**EXERCISE OBJECTIVE**
Your response should contain each line of the data that includes "classes".

**DATASET**
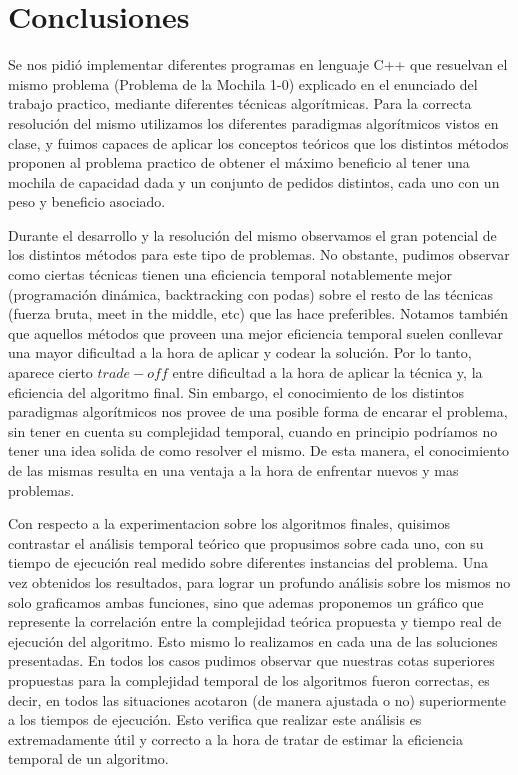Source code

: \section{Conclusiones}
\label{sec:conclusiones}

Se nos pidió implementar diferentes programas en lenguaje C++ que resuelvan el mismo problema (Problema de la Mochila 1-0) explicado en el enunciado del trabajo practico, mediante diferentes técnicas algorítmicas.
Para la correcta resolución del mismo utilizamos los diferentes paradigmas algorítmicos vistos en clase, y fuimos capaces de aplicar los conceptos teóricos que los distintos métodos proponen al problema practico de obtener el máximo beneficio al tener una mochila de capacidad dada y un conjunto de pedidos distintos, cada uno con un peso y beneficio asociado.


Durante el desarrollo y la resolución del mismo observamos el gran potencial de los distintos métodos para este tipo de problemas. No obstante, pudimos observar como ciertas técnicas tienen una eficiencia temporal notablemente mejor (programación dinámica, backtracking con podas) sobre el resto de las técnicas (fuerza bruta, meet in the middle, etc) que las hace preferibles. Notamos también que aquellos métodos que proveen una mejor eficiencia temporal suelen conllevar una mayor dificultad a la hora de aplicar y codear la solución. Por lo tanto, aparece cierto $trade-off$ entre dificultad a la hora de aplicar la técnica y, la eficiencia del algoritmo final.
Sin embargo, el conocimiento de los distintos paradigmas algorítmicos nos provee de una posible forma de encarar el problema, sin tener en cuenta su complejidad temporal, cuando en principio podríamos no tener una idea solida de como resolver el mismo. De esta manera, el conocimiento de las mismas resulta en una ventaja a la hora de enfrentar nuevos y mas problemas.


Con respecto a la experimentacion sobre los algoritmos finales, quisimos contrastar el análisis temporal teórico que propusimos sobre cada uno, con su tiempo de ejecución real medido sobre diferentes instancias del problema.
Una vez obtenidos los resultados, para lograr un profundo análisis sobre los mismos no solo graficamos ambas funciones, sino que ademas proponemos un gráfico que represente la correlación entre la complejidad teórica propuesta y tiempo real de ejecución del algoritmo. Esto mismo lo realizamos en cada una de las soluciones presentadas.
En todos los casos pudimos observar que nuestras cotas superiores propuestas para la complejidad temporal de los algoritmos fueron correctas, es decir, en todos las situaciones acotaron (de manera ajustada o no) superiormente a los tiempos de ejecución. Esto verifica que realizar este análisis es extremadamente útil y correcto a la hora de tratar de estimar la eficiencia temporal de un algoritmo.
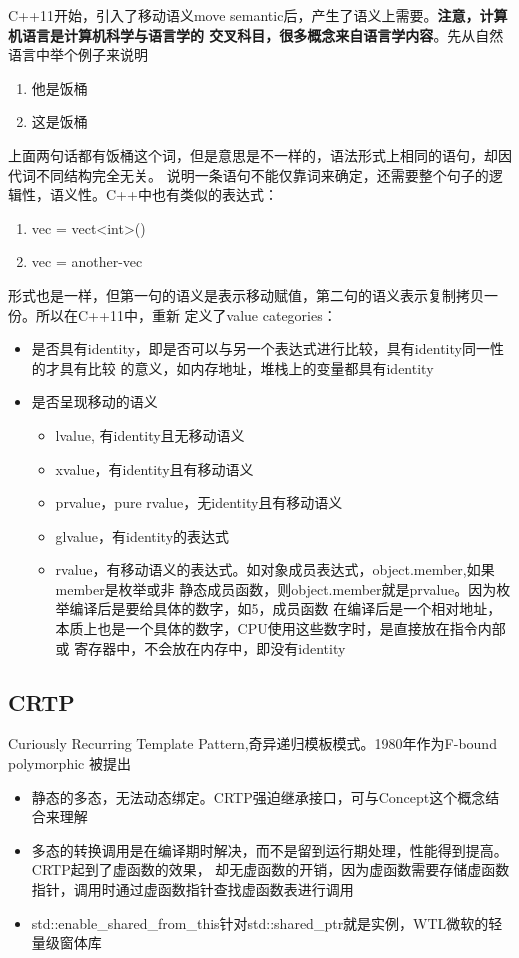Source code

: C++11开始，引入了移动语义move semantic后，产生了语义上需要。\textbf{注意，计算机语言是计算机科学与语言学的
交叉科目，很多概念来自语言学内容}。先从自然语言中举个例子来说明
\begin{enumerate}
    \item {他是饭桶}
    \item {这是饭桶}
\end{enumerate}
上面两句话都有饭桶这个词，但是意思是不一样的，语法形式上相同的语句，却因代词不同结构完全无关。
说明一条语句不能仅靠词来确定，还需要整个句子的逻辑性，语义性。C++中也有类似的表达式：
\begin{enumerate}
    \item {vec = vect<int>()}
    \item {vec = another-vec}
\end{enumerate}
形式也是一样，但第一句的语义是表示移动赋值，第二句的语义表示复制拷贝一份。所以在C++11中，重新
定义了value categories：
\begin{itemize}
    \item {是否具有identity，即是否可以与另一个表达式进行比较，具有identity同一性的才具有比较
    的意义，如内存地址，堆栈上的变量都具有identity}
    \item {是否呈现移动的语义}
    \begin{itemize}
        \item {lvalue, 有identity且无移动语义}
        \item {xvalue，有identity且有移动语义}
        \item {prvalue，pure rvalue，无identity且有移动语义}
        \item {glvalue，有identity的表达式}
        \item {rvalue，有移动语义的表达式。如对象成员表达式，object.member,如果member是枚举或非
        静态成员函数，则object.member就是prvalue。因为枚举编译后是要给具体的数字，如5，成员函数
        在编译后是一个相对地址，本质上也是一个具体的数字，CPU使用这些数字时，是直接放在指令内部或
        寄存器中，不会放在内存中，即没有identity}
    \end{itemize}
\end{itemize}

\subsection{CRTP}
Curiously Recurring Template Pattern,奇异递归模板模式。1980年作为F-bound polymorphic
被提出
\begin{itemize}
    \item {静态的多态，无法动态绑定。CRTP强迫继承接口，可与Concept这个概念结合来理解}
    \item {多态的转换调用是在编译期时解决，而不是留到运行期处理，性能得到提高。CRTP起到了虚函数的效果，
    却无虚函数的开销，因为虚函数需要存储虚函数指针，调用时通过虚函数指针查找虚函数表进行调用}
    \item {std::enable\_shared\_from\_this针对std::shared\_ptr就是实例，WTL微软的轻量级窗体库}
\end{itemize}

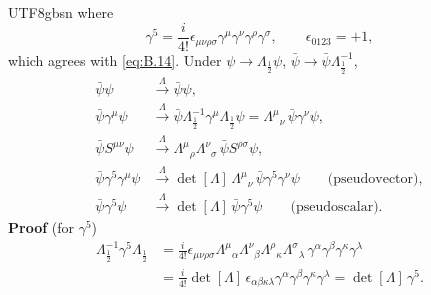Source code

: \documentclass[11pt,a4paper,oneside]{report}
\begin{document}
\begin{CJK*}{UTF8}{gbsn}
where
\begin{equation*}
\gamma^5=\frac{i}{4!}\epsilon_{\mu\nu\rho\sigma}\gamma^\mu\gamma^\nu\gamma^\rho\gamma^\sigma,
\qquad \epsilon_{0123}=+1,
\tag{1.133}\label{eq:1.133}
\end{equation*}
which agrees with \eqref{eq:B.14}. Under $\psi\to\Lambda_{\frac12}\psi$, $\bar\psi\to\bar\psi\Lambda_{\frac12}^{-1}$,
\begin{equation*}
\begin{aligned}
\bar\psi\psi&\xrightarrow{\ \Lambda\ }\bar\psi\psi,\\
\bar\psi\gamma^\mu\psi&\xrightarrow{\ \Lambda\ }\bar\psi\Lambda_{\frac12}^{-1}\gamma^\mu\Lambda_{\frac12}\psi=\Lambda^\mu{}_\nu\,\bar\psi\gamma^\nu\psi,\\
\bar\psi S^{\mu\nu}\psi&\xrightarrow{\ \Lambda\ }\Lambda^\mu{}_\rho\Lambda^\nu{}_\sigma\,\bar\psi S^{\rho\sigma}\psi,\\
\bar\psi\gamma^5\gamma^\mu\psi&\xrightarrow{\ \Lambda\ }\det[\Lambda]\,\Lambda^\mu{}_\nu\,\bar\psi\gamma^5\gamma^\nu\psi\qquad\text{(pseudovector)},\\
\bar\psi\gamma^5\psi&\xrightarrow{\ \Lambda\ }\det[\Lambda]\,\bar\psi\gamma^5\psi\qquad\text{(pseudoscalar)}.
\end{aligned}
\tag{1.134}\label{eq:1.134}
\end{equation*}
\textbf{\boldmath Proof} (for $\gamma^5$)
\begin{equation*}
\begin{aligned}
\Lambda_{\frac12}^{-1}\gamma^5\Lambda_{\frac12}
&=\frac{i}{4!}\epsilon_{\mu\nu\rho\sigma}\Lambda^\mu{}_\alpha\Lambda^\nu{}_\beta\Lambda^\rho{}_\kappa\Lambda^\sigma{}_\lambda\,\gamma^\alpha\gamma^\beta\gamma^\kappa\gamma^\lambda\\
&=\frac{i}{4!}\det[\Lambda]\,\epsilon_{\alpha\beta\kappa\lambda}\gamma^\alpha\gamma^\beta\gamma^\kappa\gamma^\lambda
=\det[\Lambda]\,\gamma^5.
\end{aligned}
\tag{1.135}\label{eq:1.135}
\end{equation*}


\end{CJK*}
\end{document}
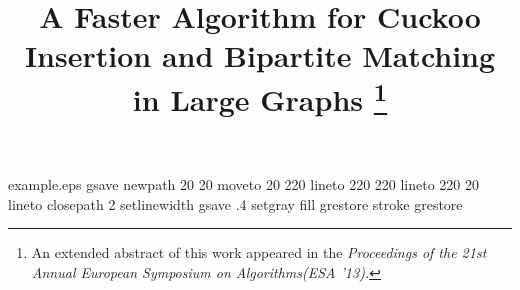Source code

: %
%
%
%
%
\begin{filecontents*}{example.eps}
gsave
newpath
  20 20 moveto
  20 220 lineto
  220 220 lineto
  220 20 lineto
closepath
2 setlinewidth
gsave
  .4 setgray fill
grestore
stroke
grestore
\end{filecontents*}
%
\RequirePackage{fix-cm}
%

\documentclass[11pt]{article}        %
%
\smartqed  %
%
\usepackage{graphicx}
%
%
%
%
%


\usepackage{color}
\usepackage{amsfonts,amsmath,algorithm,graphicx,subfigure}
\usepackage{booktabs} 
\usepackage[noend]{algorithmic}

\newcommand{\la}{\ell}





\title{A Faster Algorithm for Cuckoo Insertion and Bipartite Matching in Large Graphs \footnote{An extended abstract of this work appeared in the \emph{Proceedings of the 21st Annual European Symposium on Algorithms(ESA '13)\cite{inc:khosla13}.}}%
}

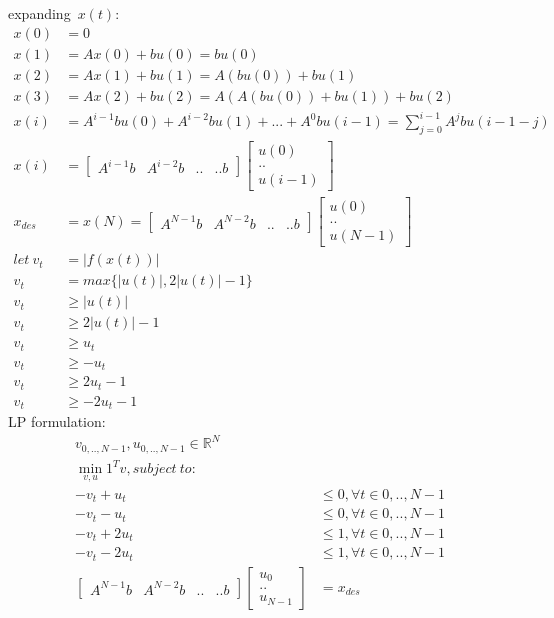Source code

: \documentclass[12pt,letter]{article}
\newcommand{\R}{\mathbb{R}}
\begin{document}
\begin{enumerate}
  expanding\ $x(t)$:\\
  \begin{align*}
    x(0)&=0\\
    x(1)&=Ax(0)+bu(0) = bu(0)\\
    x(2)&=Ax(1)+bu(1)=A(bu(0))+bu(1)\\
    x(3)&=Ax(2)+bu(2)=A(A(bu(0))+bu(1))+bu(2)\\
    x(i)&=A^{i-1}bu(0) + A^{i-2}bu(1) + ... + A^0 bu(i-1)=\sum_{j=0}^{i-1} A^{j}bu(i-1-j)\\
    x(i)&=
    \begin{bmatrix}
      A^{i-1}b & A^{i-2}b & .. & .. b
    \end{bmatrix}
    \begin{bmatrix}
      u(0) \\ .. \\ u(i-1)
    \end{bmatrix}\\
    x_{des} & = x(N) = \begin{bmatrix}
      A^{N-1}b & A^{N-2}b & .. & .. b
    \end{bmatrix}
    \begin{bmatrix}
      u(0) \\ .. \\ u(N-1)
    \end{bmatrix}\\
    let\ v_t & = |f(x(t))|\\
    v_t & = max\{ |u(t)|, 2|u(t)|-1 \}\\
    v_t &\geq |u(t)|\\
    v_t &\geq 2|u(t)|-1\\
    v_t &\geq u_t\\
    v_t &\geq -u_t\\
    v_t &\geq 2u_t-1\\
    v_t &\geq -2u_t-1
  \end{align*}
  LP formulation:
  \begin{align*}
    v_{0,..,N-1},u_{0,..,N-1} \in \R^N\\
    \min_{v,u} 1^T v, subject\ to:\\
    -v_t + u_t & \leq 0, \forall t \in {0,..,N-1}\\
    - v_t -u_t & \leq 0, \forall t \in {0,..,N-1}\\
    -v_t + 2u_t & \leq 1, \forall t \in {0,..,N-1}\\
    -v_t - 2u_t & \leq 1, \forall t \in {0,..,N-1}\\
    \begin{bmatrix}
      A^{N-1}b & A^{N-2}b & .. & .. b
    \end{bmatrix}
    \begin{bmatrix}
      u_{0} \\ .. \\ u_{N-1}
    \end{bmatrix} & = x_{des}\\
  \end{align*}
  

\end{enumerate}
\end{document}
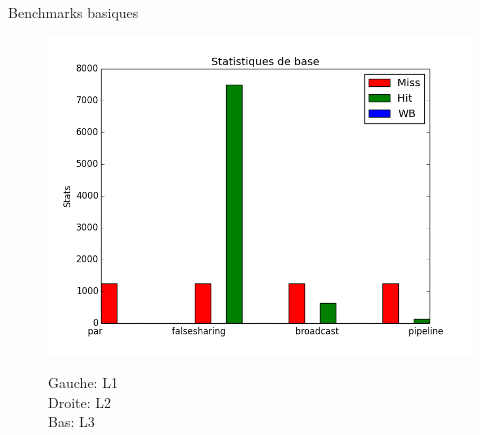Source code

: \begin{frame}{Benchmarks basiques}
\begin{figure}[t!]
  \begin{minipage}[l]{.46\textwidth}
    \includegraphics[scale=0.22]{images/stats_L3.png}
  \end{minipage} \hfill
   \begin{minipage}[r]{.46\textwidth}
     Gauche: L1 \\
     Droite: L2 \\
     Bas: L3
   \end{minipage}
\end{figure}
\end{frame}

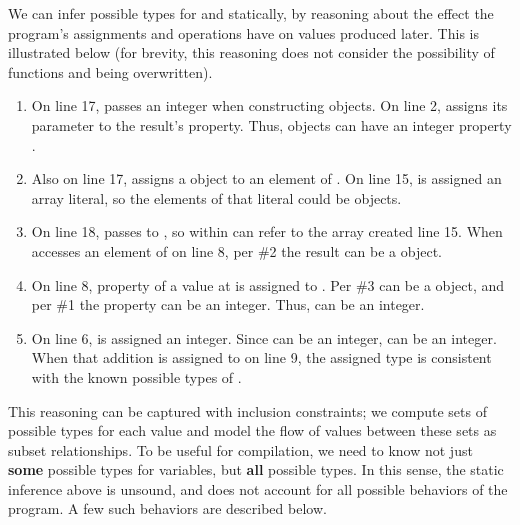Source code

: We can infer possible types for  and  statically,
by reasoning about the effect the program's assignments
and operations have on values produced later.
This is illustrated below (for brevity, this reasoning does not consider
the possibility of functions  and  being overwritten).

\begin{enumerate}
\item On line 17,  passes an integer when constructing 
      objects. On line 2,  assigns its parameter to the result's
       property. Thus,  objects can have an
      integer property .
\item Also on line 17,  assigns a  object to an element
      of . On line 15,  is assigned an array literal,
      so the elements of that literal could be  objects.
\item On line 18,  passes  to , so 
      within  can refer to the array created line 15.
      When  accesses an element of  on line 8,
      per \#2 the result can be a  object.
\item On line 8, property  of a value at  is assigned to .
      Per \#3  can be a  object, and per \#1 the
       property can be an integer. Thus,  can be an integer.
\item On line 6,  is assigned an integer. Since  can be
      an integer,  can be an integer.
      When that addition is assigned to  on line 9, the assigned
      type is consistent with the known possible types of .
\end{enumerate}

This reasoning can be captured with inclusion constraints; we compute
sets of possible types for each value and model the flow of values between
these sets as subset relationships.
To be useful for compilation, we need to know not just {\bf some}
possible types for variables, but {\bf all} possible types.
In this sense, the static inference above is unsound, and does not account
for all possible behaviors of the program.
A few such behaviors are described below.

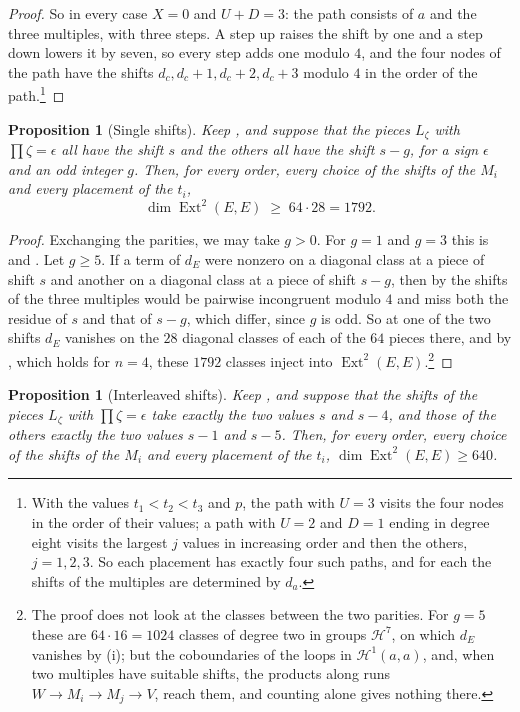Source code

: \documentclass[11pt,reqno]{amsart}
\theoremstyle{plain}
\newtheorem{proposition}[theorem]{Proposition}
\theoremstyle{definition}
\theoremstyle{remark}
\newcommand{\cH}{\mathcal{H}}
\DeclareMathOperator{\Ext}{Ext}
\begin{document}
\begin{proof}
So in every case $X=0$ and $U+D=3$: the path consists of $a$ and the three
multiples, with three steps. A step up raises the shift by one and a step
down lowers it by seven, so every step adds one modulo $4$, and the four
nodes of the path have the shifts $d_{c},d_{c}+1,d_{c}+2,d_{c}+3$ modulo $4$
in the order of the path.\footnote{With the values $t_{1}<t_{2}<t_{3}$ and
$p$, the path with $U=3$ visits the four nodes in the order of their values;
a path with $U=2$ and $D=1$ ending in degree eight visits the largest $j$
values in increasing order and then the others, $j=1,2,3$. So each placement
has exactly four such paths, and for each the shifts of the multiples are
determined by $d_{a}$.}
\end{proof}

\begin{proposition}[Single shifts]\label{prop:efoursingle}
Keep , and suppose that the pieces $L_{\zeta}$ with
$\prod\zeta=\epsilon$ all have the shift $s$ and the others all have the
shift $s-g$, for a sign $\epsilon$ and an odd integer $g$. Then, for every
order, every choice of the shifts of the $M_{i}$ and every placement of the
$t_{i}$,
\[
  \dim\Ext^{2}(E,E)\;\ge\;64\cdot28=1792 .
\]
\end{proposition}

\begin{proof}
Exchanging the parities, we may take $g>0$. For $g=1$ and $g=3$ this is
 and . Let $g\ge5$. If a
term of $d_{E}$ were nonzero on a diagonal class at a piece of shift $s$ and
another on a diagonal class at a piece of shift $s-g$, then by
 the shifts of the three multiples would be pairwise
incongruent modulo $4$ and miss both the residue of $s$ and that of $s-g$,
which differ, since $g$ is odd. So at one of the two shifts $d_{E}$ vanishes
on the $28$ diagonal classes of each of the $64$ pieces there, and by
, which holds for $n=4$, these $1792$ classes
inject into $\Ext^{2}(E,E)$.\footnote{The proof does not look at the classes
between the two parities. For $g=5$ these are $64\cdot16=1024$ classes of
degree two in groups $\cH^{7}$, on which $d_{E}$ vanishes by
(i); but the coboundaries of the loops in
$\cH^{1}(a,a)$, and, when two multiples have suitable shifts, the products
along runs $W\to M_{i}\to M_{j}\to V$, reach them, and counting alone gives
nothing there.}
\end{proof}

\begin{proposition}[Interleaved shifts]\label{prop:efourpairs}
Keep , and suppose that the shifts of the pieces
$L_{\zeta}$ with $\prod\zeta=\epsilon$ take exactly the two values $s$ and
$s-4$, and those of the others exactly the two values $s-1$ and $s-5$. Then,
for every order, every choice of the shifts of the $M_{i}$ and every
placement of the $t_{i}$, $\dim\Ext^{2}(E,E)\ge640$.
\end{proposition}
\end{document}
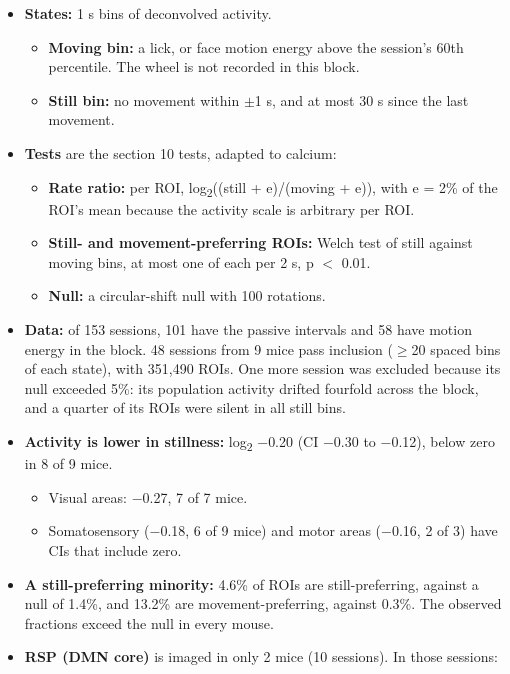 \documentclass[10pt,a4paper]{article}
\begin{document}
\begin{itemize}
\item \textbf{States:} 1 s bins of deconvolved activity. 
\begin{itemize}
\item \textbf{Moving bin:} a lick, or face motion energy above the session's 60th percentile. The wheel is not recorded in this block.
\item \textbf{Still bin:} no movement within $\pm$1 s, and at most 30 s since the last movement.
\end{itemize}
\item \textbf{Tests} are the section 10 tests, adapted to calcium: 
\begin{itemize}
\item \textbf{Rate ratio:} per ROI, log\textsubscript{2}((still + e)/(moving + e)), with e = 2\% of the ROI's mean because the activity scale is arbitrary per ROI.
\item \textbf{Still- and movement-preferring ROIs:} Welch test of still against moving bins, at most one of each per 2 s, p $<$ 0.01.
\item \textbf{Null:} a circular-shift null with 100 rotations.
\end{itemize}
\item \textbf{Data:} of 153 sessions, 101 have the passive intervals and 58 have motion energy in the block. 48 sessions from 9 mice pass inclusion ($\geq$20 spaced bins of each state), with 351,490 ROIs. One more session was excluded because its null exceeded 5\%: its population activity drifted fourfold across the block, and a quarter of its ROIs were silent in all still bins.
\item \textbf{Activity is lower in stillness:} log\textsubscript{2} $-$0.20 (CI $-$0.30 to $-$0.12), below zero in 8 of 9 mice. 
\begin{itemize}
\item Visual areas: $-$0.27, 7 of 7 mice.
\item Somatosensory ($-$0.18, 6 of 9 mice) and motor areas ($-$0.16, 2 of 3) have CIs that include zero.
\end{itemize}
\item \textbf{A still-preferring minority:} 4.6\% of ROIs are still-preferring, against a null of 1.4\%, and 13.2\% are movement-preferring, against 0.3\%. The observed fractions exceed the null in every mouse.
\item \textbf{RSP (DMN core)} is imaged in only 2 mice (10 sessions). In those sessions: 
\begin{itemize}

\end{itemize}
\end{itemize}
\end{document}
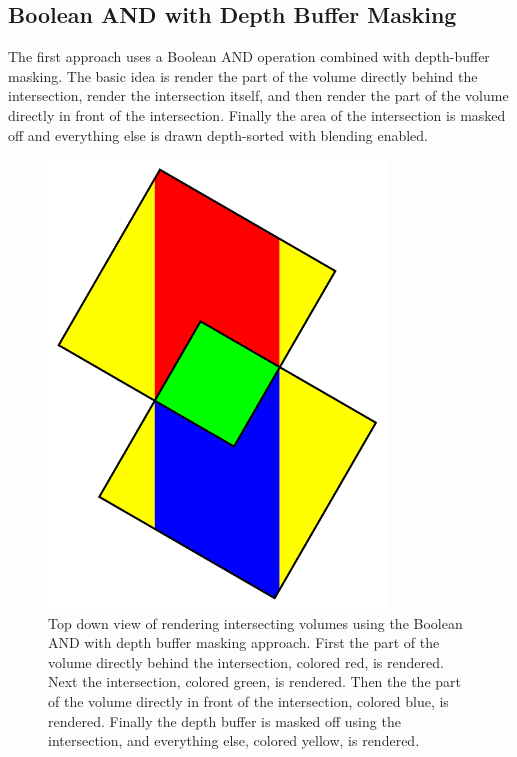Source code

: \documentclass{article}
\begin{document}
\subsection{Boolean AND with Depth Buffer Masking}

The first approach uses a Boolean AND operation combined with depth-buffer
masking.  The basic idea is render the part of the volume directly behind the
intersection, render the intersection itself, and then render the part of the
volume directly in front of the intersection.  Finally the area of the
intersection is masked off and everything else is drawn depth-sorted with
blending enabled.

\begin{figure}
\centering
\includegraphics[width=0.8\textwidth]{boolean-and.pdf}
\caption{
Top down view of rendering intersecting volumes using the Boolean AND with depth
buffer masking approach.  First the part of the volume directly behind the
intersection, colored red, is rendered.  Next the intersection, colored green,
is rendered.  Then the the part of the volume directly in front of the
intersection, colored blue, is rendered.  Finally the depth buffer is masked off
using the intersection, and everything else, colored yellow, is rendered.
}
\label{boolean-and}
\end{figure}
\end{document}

**SOLUTION FOR THIS EXERCISE**
on the $28$ diagonal classes of each of the $64$ pieces there, and by
, which holds for $n=4$, these $1792$ classes
inject into $\Ext^{2}(E,E)$.\footnote{The proof does not look at the classes
between the two parities. For $g=5$ these are $64\cdot16=1024$ classes of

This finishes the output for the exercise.